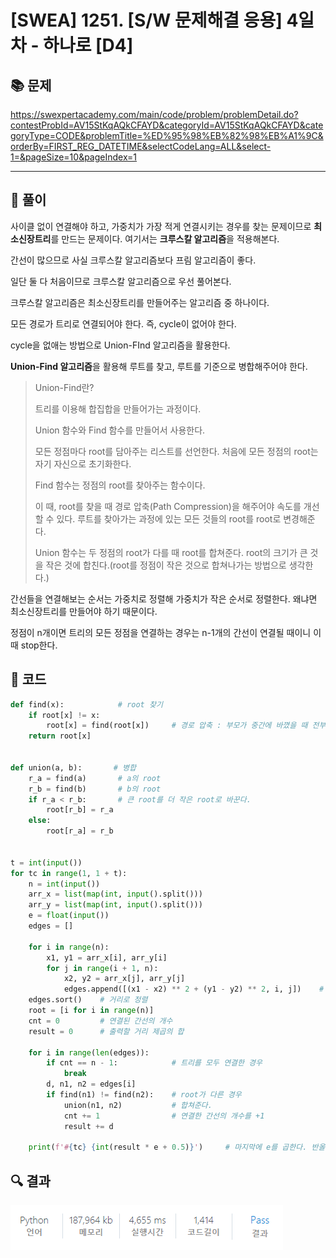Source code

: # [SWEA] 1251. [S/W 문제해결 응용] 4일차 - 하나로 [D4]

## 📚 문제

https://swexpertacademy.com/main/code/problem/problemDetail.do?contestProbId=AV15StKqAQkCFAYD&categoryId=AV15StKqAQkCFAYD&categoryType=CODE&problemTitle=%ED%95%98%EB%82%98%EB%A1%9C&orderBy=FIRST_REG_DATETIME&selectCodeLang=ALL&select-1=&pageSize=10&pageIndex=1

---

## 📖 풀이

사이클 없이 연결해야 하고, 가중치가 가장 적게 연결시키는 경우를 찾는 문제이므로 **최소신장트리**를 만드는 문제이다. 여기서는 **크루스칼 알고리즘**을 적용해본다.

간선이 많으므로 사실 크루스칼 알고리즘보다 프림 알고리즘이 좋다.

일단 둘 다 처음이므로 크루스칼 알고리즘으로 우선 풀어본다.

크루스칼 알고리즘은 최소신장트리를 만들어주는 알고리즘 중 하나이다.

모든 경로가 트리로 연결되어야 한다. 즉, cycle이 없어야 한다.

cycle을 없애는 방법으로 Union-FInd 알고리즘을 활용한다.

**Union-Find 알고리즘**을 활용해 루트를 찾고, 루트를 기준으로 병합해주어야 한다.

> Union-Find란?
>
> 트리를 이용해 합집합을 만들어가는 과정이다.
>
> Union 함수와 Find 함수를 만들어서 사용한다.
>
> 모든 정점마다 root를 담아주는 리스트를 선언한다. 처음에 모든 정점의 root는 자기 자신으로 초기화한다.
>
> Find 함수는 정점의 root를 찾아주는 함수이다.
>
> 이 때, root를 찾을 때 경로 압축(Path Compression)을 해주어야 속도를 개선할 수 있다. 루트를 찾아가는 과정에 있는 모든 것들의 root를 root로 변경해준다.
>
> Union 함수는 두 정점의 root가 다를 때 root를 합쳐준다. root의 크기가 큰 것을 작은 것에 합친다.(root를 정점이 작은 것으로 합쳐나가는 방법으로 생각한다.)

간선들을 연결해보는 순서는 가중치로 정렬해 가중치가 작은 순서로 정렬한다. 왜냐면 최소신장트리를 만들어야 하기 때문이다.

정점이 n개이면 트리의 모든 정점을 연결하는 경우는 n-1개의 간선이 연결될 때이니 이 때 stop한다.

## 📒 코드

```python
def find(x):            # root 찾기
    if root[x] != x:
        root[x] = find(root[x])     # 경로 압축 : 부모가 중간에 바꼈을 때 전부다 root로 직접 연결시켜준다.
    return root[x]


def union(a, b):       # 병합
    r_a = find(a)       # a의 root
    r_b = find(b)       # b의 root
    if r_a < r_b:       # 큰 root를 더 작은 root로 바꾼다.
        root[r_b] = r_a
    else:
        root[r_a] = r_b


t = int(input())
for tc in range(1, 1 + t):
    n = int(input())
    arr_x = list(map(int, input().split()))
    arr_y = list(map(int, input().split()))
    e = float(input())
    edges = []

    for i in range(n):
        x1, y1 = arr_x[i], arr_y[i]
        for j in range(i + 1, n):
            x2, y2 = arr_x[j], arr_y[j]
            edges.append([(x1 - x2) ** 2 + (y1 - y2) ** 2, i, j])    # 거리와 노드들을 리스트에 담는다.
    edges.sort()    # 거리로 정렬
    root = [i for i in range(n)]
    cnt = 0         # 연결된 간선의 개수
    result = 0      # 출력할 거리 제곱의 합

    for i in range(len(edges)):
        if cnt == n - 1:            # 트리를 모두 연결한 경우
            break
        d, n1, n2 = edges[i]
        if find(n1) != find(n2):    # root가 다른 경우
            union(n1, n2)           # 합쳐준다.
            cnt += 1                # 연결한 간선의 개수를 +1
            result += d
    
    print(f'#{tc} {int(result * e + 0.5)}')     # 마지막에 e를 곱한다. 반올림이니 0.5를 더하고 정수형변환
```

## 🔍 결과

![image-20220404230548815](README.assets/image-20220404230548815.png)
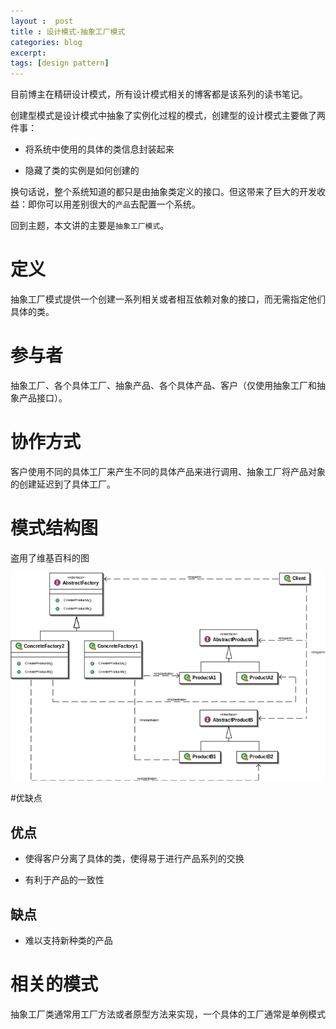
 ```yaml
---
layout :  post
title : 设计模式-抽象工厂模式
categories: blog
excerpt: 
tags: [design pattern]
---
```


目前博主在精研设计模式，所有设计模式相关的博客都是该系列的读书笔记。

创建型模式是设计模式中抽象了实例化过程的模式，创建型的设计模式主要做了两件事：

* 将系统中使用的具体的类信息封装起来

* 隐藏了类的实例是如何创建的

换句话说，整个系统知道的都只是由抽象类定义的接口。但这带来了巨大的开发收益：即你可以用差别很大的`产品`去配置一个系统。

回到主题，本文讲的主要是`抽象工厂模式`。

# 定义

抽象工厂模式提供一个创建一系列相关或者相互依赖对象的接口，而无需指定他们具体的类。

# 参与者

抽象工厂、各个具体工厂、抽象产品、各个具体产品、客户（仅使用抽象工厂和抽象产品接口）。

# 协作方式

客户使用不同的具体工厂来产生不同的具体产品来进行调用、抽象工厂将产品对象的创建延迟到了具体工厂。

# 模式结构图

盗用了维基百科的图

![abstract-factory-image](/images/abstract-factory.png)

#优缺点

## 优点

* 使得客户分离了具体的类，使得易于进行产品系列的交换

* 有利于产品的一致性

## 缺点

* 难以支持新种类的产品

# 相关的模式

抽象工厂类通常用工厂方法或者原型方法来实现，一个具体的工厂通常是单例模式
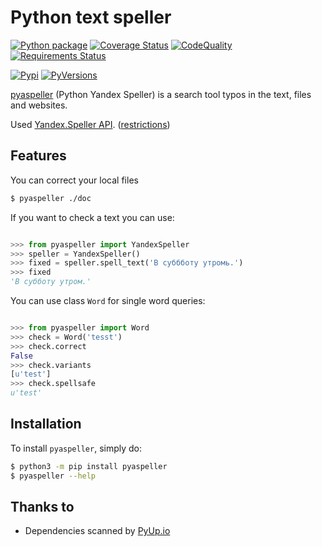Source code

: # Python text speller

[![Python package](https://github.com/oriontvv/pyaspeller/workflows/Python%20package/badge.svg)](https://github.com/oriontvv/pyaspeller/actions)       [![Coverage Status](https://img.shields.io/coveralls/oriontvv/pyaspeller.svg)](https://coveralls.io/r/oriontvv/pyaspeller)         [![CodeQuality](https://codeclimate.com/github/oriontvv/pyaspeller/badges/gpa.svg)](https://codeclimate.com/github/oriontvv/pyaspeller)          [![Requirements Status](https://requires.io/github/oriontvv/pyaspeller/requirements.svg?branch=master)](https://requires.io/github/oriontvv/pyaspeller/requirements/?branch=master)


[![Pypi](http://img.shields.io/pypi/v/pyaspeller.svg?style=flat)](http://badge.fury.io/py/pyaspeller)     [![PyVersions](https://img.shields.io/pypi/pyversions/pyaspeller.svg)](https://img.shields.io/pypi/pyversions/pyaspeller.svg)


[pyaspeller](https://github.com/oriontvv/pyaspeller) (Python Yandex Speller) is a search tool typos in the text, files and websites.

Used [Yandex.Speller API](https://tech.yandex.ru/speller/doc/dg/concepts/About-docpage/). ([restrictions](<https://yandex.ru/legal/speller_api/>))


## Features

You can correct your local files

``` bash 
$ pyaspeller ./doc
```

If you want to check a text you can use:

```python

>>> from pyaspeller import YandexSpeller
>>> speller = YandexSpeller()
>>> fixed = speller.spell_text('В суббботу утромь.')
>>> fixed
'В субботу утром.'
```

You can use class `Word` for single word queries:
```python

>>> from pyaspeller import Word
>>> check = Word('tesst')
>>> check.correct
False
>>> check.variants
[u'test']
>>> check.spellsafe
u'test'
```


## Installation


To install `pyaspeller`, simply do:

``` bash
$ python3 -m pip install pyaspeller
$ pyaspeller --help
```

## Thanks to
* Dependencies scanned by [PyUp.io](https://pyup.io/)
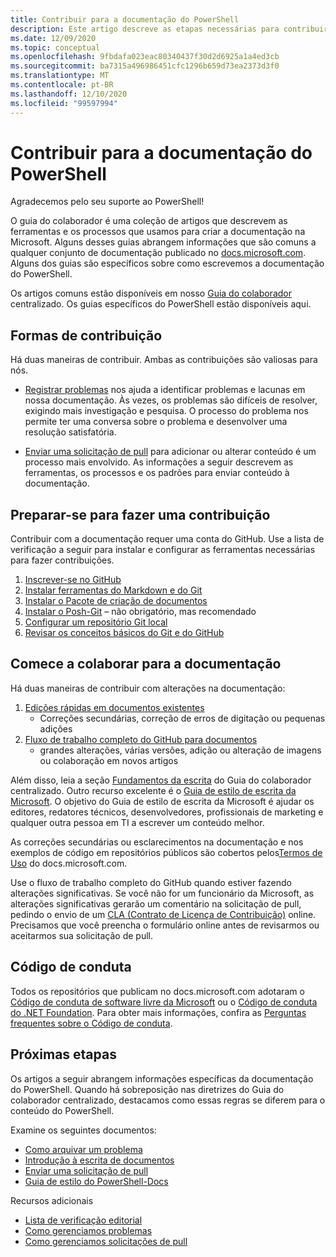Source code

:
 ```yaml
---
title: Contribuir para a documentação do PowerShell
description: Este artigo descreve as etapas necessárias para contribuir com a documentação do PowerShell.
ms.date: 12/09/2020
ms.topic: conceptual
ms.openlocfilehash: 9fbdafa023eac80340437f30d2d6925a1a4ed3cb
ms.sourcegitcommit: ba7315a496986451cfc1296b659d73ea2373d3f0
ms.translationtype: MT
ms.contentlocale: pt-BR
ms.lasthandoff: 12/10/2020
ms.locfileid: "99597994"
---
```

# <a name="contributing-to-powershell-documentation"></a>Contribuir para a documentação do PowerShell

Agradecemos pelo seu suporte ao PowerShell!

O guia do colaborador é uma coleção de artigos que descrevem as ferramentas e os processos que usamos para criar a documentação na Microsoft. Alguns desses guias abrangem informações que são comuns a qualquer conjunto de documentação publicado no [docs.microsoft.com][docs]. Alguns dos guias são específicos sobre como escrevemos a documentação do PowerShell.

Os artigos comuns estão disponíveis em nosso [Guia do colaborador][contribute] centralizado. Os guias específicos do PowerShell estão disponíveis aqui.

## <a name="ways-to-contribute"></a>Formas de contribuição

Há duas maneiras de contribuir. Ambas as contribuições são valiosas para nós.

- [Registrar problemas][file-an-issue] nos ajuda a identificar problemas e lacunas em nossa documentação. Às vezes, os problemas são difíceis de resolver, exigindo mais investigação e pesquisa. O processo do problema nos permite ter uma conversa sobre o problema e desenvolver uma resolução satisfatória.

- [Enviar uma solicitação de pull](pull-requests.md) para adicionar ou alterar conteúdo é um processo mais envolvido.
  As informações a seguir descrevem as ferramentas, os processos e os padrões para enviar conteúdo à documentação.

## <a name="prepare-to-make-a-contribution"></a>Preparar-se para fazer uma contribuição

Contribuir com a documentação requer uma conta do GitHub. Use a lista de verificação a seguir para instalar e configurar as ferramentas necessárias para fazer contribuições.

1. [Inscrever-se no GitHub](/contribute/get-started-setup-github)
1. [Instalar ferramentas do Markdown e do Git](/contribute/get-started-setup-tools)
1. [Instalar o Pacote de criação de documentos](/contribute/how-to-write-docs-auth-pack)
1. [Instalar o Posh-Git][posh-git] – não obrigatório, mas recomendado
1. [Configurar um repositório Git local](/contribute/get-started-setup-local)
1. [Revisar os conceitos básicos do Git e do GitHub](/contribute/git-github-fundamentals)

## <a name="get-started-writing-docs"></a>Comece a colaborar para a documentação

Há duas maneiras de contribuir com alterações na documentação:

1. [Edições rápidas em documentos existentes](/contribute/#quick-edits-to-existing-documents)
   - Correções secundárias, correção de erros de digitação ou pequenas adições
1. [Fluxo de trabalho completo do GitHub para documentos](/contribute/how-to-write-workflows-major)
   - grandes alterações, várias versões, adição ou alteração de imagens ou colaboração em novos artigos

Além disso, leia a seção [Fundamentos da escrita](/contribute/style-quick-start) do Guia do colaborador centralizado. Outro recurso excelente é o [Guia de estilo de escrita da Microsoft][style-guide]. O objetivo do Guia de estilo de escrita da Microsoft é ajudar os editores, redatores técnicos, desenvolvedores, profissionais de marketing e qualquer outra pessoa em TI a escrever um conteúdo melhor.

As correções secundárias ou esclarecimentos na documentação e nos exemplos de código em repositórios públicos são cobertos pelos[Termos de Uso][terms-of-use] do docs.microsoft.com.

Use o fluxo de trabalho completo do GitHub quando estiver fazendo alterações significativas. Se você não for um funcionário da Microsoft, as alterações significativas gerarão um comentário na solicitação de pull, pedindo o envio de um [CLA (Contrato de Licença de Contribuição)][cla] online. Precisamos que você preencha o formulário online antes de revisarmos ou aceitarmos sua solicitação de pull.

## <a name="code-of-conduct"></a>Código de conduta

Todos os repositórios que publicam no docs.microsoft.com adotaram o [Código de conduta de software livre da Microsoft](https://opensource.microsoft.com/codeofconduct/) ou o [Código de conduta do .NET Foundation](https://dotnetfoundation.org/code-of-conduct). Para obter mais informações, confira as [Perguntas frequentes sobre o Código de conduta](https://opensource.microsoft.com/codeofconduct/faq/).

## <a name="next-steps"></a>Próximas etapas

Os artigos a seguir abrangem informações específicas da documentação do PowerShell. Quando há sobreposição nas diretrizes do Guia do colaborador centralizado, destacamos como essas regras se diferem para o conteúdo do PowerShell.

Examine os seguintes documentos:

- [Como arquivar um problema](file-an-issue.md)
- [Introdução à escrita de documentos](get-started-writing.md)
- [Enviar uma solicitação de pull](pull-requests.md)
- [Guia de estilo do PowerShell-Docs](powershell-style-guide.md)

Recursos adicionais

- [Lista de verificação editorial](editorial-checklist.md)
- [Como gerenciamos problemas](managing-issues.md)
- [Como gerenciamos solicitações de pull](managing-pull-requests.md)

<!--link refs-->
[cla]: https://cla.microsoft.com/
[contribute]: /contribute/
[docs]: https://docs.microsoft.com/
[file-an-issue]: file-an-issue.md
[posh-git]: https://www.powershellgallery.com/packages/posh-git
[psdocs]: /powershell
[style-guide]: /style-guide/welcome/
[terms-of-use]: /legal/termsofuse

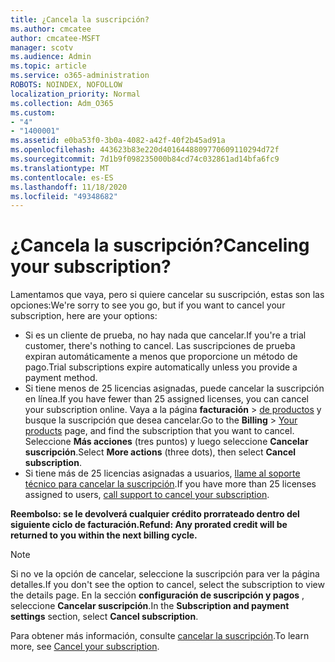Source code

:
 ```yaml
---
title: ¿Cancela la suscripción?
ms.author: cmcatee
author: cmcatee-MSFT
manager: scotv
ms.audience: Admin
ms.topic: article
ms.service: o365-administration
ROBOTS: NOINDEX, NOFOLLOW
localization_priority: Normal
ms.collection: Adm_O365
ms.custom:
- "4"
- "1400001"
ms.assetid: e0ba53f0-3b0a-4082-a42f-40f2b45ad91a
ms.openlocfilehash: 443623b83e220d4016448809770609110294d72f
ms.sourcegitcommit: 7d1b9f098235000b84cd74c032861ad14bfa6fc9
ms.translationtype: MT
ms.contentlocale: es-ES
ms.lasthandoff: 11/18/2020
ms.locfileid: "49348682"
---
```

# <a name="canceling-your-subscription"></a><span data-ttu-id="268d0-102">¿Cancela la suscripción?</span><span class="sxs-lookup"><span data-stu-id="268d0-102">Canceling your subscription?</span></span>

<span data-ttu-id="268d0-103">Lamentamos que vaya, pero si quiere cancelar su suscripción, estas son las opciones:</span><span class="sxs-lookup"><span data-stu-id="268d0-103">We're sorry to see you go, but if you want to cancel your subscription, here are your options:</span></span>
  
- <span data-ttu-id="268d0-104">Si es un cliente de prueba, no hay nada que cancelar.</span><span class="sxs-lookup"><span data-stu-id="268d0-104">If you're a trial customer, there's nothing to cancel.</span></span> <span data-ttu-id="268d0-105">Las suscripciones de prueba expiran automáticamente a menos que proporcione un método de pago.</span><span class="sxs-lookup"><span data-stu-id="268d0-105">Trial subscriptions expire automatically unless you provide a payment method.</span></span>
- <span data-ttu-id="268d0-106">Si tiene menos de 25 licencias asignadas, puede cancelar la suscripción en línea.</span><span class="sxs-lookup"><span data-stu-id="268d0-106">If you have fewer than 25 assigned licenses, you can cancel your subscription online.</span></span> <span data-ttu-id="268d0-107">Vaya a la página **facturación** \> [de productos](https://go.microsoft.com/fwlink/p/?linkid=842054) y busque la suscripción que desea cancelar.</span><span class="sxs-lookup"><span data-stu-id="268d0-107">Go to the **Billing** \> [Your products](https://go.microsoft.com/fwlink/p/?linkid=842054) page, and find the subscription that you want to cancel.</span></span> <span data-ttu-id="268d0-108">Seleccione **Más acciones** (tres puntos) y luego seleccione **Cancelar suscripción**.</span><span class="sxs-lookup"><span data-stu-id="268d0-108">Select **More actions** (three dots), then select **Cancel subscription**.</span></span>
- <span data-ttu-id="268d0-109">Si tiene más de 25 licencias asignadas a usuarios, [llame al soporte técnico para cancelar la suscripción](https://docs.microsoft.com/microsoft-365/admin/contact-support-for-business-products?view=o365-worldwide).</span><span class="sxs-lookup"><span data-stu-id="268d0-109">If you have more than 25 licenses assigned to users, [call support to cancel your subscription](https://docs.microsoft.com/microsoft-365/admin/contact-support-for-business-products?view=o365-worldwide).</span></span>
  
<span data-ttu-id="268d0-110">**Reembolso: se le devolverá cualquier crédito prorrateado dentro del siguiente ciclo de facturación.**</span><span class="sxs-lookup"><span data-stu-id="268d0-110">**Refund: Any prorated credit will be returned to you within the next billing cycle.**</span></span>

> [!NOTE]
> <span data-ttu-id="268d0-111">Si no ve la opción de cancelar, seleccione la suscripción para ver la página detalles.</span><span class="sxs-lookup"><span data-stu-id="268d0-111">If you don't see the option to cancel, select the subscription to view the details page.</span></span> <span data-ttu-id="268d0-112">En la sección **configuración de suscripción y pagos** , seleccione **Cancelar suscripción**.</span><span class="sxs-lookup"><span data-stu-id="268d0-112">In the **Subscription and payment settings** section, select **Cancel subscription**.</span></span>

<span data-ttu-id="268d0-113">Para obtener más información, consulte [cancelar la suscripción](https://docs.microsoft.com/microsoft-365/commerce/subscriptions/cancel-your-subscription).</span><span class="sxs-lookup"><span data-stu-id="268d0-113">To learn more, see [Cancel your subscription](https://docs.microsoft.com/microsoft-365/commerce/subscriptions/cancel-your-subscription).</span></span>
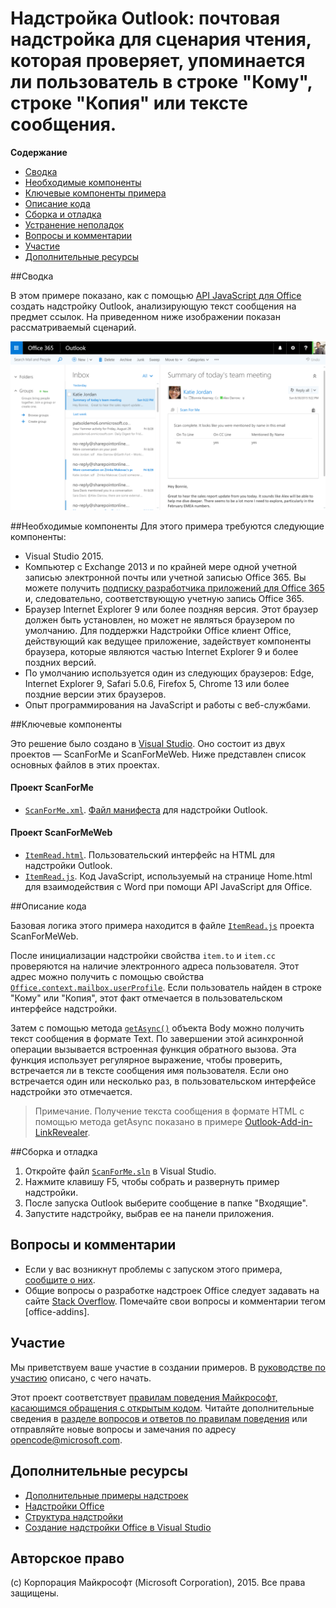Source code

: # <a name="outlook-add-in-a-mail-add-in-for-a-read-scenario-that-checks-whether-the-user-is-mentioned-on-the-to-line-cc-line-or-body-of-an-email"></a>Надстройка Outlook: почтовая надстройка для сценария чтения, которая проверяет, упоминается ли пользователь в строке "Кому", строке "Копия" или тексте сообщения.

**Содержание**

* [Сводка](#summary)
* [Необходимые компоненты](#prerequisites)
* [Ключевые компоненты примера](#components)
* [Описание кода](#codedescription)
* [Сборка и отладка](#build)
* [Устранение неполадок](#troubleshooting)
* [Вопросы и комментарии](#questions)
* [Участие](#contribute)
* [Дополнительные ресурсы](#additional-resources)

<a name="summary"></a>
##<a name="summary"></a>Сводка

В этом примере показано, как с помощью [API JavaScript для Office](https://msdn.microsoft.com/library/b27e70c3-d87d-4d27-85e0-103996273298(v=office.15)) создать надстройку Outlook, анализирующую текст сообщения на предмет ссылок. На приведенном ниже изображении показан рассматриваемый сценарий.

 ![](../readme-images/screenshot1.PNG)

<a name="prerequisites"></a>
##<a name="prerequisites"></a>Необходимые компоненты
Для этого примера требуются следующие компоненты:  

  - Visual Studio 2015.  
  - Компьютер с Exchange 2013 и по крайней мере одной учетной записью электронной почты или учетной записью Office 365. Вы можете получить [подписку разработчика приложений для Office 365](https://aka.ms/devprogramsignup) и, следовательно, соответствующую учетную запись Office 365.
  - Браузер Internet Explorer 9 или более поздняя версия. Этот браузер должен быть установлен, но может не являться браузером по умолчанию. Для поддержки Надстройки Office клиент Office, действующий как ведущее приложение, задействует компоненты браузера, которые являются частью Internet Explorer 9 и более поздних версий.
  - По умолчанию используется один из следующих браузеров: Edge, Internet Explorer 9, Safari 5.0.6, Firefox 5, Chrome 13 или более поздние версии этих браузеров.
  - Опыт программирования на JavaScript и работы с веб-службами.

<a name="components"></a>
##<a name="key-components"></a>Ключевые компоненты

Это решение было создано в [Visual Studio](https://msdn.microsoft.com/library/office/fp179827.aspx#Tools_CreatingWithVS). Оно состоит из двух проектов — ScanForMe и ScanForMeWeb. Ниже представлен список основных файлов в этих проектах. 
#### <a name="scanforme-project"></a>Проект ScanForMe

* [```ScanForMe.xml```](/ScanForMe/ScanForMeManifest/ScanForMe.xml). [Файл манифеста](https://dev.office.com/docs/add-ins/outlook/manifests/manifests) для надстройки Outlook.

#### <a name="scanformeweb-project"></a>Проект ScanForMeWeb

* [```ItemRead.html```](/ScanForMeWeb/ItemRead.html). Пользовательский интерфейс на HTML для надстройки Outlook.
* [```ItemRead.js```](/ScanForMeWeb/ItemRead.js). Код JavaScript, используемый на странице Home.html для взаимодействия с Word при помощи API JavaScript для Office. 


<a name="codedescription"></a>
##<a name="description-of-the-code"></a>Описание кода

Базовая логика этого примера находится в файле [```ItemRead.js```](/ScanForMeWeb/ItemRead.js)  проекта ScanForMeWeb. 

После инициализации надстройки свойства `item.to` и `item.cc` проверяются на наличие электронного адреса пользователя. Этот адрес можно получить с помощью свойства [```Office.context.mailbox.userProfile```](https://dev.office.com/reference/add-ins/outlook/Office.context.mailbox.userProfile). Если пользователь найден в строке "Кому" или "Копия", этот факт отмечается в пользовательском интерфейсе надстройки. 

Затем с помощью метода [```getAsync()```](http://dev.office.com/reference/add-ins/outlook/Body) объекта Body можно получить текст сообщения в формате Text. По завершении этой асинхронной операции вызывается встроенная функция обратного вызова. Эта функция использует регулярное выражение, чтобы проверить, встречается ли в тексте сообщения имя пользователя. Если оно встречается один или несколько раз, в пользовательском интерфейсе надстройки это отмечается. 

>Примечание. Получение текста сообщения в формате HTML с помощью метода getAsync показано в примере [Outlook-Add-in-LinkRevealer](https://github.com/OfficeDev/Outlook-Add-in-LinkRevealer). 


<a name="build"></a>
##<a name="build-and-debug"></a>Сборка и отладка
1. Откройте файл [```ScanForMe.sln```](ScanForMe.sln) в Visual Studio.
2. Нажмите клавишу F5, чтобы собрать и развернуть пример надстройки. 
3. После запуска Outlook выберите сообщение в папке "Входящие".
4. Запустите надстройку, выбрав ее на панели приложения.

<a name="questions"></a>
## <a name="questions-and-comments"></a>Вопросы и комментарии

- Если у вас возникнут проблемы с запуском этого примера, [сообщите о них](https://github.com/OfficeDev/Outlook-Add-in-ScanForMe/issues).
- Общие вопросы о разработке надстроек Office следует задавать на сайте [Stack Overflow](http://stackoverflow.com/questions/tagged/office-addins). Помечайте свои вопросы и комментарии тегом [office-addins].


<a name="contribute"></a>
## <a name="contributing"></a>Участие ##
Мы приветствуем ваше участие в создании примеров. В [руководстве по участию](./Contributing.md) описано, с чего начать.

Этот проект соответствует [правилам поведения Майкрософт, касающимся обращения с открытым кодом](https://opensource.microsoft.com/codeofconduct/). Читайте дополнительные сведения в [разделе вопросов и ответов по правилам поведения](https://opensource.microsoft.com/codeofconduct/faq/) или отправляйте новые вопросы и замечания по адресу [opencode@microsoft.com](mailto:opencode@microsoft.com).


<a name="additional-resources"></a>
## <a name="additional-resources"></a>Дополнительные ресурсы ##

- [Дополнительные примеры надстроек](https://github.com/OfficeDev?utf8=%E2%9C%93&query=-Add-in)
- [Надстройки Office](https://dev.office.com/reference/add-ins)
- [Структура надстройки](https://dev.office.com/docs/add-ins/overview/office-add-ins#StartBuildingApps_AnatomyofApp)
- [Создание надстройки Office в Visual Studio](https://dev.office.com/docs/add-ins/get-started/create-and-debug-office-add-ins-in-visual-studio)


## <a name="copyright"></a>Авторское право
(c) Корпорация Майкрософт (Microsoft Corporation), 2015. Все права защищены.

# # #

**Required action:**
Wherever the string "topic" occurs in the listing, return the line it sits on.

**Output for this exercise:**
ms.topic: conceptual
ms.topic: article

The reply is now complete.